Governo Trump exige dados de eleitores de Minnesota para retirar agentes do ICE de Minneapolis
O governo Trump condicionou a retirada de agentes do ICE de Minneapolis à entrega de dados de eleitores de Minnesota, gerando acusações de coação por parte do secretário de estado local.
Pontos principais
- O Departamento de Justiça dos EUA, sob a administração Trump, exigiu dados de eleitores de Minnesota em troca da retirada de agentes do ICE de Minneapolis.
- A demanda ocorreu em meio a tensões crescentes e confrontos em Minneapolis, que resultaram em duas mortes durante operações do ICE.
- O Secretário de Estado de Minnesota, Steve Simon, classificou a exigência como uma "coação ultrajante" e uma violação das leis estaduais e federais.
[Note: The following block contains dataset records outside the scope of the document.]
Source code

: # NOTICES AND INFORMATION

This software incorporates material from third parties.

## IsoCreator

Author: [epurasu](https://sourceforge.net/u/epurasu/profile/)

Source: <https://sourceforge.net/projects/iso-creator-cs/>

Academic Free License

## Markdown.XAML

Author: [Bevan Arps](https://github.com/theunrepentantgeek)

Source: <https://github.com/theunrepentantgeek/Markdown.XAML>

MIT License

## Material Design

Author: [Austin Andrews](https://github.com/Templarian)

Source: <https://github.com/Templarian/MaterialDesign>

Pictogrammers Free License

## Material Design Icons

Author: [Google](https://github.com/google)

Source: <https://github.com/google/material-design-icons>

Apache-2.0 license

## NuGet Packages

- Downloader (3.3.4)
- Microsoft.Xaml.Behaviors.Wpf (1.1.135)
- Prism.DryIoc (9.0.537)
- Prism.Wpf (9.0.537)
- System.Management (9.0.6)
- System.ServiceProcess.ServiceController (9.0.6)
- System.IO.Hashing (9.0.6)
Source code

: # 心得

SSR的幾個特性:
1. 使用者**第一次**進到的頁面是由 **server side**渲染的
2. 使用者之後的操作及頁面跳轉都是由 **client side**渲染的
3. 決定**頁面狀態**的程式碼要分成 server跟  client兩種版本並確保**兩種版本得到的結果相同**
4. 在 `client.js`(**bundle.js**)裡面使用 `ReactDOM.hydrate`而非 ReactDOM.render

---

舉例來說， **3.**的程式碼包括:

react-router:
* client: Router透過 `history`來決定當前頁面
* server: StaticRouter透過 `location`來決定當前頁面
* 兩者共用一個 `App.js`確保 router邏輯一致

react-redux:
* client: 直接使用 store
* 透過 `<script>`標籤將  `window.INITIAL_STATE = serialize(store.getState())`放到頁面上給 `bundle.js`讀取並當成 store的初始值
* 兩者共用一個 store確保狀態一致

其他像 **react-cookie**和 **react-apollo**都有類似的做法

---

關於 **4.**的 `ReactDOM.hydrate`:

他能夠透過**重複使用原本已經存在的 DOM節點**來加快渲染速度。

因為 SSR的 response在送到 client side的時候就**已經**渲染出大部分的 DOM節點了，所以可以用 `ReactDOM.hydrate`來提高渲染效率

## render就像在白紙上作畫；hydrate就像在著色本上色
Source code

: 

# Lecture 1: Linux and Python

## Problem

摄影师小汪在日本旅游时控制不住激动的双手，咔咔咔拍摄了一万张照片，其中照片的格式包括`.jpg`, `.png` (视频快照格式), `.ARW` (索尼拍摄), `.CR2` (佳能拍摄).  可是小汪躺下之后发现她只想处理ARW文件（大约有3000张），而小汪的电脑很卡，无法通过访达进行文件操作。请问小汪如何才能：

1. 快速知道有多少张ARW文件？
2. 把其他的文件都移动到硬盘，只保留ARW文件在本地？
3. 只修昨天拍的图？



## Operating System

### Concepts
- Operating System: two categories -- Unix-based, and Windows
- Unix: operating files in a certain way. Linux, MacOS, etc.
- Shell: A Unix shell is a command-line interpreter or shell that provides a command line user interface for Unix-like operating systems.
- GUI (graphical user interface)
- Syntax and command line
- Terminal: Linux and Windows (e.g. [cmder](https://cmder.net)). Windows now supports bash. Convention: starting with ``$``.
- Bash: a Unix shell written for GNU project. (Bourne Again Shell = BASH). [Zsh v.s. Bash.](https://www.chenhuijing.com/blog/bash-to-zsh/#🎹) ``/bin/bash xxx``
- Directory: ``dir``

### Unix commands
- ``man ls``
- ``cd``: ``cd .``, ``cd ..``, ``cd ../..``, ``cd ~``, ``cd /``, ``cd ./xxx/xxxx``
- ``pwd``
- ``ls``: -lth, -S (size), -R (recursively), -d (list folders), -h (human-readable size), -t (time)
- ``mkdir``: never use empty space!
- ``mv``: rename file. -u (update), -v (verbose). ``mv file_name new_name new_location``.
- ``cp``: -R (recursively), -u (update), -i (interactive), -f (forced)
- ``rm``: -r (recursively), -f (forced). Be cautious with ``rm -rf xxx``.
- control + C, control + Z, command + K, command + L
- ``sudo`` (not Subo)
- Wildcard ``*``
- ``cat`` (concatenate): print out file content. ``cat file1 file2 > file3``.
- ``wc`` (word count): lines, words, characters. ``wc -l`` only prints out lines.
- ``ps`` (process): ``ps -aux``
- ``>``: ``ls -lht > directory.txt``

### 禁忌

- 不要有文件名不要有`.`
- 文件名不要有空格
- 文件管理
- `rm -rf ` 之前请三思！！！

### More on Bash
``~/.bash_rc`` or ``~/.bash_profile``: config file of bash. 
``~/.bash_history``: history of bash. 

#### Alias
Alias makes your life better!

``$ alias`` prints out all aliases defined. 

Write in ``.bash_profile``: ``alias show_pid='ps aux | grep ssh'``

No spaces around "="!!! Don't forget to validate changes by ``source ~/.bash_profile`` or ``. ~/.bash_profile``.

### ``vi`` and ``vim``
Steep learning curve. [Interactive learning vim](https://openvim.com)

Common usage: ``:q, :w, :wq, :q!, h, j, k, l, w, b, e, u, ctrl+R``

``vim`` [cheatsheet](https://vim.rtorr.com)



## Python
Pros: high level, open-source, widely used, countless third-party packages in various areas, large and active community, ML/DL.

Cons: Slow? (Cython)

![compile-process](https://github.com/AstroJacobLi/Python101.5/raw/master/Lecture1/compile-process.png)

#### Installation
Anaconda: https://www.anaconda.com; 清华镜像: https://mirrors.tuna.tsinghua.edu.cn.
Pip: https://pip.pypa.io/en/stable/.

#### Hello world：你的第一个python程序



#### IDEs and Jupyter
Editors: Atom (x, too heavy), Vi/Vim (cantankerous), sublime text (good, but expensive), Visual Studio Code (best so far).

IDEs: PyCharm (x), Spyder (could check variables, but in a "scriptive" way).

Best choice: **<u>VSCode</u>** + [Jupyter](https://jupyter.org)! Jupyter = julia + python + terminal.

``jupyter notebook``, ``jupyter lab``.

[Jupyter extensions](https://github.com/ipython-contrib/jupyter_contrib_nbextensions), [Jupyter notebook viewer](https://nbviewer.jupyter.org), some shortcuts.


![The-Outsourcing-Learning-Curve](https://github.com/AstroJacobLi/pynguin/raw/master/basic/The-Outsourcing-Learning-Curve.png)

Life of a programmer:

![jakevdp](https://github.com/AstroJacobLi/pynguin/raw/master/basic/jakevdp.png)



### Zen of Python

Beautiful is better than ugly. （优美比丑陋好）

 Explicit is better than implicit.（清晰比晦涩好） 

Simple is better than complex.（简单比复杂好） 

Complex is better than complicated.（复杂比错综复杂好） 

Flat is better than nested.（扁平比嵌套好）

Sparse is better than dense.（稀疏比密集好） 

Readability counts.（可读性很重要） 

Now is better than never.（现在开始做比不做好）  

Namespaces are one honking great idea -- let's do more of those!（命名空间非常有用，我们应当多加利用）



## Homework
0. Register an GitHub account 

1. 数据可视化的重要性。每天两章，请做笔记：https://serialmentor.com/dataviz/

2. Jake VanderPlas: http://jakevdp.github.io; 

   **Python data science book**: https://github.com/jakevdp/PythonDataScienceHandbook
- A Procuradora-Geral Pam Bondi também solicitou o compartilhamento de registros de programas sociais e a revogação de "políticas de santuário" do estado.
- Minnesota é um estado com histórico de votação democrata e possui um governador do mesmo partido, Tim Walz.
O governo Trump, através do Departamento de Justiça, exigiu que o estado de Minnesota fornecesse dados de eleitores em troca da retirada de agentes do ICE (Immigration and Customs Enforcement) de Minneapolis. A demanda, feita em meio a uma escalada de tensões e confrontos na cidade que resultaram em duas mortes, foi prontamente classificada pelo Secretário de Estado de Minnesota, Steve Simon, como uma "coação ultrajante" e uma violação das leis estaduais e federais. A carta da Procuradora-Geral Pam Bondi também incluía solicitações para o compartilhamento de registros de programas sociais e a revogação de "políticas de santuário" do estado.
A operação do ICE, denominada "Operation Metro Surge", focada em ações anti-imigração, gerou forte revolta popular e protestos em Minneapolis, um estado historicamente democrata. As mortes de Renee Nicole Good e Alex Pretti durante as operações intensificaram ainda mais a oposição local, colocando o governo estadual em rota de colisão com a administração federal.